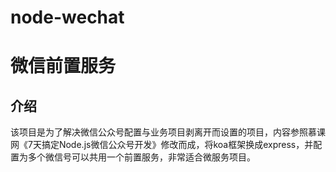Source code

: # node-wechat
微信前置服务
=====
介绍
--
该项目是为了解决微信公众号配置与业务项目剥离开而设置的项目，内容参照慕课网《7天搞定Node.js微信公众号开发》修改而成，将koa框架换成express，并配置为多个微信号可以共用一个前置服务，非常适合微服务项目。
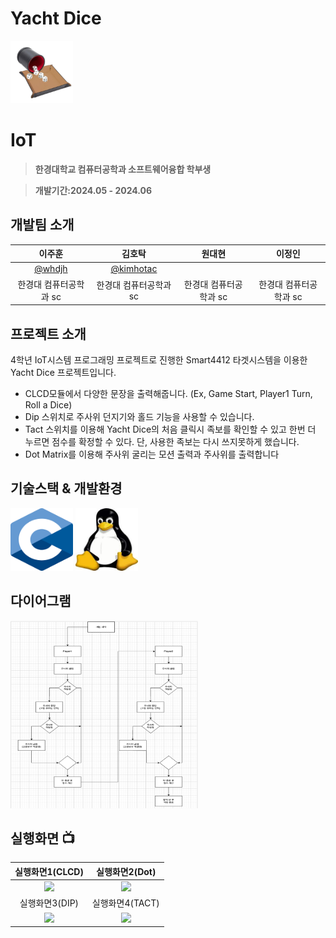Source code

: # Yacht Dice
<img src="/image/title.jpg" width="100" height="100"/>

# IoT 
> **한경대학교 컴퓨터공학과 소프트웨어융합 학부생**

> **개발기간:2024.05 - 2024.06**

## 개발팀 소개
|      이주훈       |       김호탁      |       원대현     |       이정인     |
| :-------------: | :-------------: | :-------------: | :-------------: |
|   [@whdjh](https://github.com/whdjh)   |    [@kimhotac](https://github.com/kimhotac)   |  |  |
| 한경대 컴퓨터공학과 sc | 한경대 컴퓨터공학과 sc | 한경대 컴퓨터공학과 sc | 한경대 컴퓨터공학과 sc |

## 프로젝트 소개
4학년 IoT시스템 프로그래밍 프로젝트로 진행한 Smart4412 타겟시스템을 이용한 Yacht Dice 프로젝트입니다. 
- CLCD모듈에서 다양한 문장을 출력해줍니다. (Ex, Game Start, Player1 Turn, Roll a Dice)
- Dip 스위치로 주사위 던지기와 홀드 기능을 사용할 수 있습니다.
- Tact 스위치를 이용해 Yacht Dice의 처음 클릭시 족보를 확인할 수 있고 한번 더 누르면 점수를 확정할 수 있다. 단, 사용한 족보는 다시 쓰지못하게 했습니다.
- Dot Matrix를 이용해 주사위 굴리는 모션 출력과 주사위를 출력합니다

## 기술스택 & 개발환경
<img src="/image/c.png" width="100" height="100"/>

<img src="/image/linux.jpeg" width="100" height="100"/>         

## 다이어그램
<img src="/image/dia.png" width="300" height="300"/>

## 실행화면 📺
| 실행화면1(CLCD) | 실행화면2(Dot) |
| :-------------------------------------------: | :------------: |
| <img width="329" src="주소입력"/> | <img width="329" src="주소입력"/> |  
| 실행화면3(DIP) | 실행화면4(TACT) |  
| <img width="329" src="주소입력"/> | <img width="329" src="주소입력"/> |
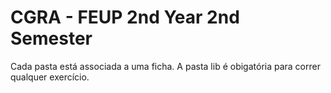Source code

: # CGRA - FEUP 2nd Year 2nd Semester

Cada pasta está associada a uma ficha.
A pasta lib é obigatória para correr qualquer exercício.
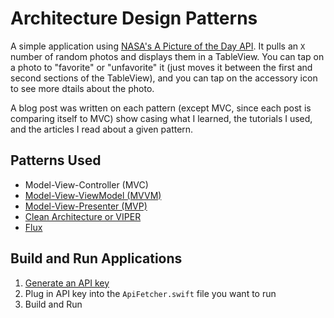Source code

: # Architecture Design Patterns

A simple application using [NASA's A Picture of the Day API](https://api.nasa.gov/api.html#apod). It pulls an `X` number of random photos and displays them in a TableView. You can tap on a photo to "favorite" or "unfavorite" it (just moves it between the first and second sections of the TableView), and you can tap on the accessory icon to see more dtails about the photo.

A blog post was written on each pattern (except MVC, since each post is comparing itself to MVC) show casing what I learned, the tutorials I used, and the articles I read about a given pattern.

## Patterns Used
  - Model-View-Controller (MVC)
  - [Model-View-ViewModel (MVVM)](https://medium.com/@shley_ng/architecture-design-patterns-mvvm-aa8fb0ec8f1e)
  - [Model-View-Presenter (MVP)](https://medium.com/@shley_ng/architecture-design-patterns-mvp-da44690a8d69)
  - [Clean Architecture or VIPER](https://medium.com/@shley_ng/architecture-design-patterns-viper-d8ade20795de)
  - [Flux](https://medium.com/@shley_ng/architecture-design-patterns-flux-7b6eb6ea2635)
 
## Build and Run Applications
  1. [Generate an API key](https://api.nasa.gov/index.html#apply-for-an-api-key)
  2. Plug in API key into the `ApiFetcher.swift` file you want to run
  3. Build and Run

- Directions -
Across the records above, tally the lines that contain "about" and return the number alone.

- Written reply -
2